Patch a single nodegroup¶

Always preview first. --changelog prints the amazon-eks-ami release notes between the current and target AMI so you know what's changing.

# Preview the roll + read the AMI changelog
refresh nodegroup update prod-east ng-default --dry-run --changelog

# Roll it, requiring a clean health gate
refresh nodegroup update prod-east ng-default --require-healthy

See nodegroup update.

Patch the whole fleet¶

Fleet mode discovers clusters across regions and rolls them serially with one batch confirmation and a worst-outcome exit code. Dry-run, eyeball, then commit.

# Fleet-wide plan
refresh nodegroup update --all-clusters -r us-east-1 -r us-west-2 --dry-run

# Execute once the plan looks right
refresh nodegroup update --all-clusters -r us-east-1 -r us-west-2 --yes

Unattended / CI patch¶

For cron, suppress prompts with --yes, treat health warnings as a hard stop with --require-healthy, and emit a JSON summary with -o json. Branch on the exit code.
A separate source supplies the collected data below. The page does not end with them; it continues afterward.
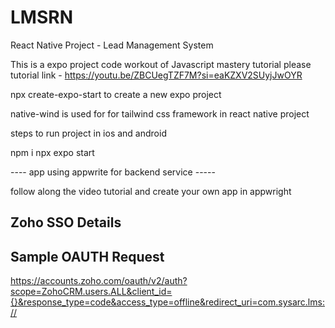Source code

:# LMSRN
React Native Project - Lead Management System

This is a expo project code workout of Javascript mastery tutorial
 please tutorial link - https://youtu.be/ZBCUegTZF7M?si=eaKZXV2SUyjJwOYR 

npx create-expo-start to create a new expo project 

native-wind is used for for tailwind css framework in react native project 

steps to run project in ios and android 

npm i 
npx expo start 

---- app using appwrite for backend service -----

follow along the video tutorial and create your own app in appwright


## Zoho SSO Details

## Sample OAUTH Request 

https://accounts.zoho.com/oauth/v2/auth?scope=ZohoCRM.users.ALL&client_id={}&response_type=code&access_type=offline&redirect_uri=com.sysarc.lms://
refresh nodegroup update -c prod --yes --require-healthy -o json
case $? in
  0) echo "patched cleanly" ;;
  2) echo "health warnings — review" ;;
  3) echo "blocked by health — do not proceed" ;;
  4) echo "some updates failed to start" ;;
  5) echo "rolled, but verification flagged issues" ;;
esac

TTY-less runs need --yes

Without a terminal and without --yes, a run that would otherwise prompt fails fast — so CI never hangs waiting on stdin.

Update add-ons safely¶

Update every add-on in dependency-safe order (vpc-cni → coredns/kube-proxy → others), waiting for each to settle before the next.

refresh addon update prod-east --all --dependency-order --wait

# Skip an add-on you manage via Helm/GitOps
refresh addon update prod-east --all --dependency-order --wait --skip aws-load-balancer-controller

See addon update.

Safe scale-down¶

Scaling down can strand pods behind a PodDisruptionBudget. Preview the exact PDBs that would constrain the operation before touching anything.

# Preview the constraining PDBs (no changes)
refresh nodegroup scale prod-east -n ng-default --desired 2 --check-pdbs --dry-run

# Scale down for real, gated on PDBs, waiting for it to settle
refresh nodegroup scale prod-east -n ng-default --desired 2 --check-pdbs --wait

See nodegroup scale.

Stop repeating `--region` / `--profile`¶

Save your environments once as contexts, then switch by name. The active context fills in cluster/region/profile defaults.

refresh context add prod  --cluster prod-eks  --region us-east-1 --profile prod
refresh context add stage --cluster stage-eks --region us-west-2 --profile stage

refresh use prod
refresh nodegroup list           # targets prod-eks / us-east-1 / prod
refresh cluster upgrade-check    # same context, no flags

refresh use stage                # flip the whole environment

Orchestrate a full cluster upgrade¶

When you're ready to move a minor version, let refresh sequence the whole thing: control plane → add-ons → nodegroups, with a health gate after every phase. EKS upgrades one minor at a time, so a multi-minor jump expands into sequential hops. Always dry-run first.

# Print the ordered plan (exits non-zero if anything blocks)
refresh cluster upgrade -c prod-east --to 1.33 --dry-run

# Execute, confirming each mutating phase
refresh cluster upgrade -c prod-east --to 1.33

# Non-interactive run, skipping a Helm-managed add-on
refresh cluster upgrade -c prod-east --to 1.33 --yes --skip aws-load-balancer-controller

The plan is re-derived from live state on every run, so rerunning after a failure (or Ctrl+C) resumes where it left off. See cluster upgrade.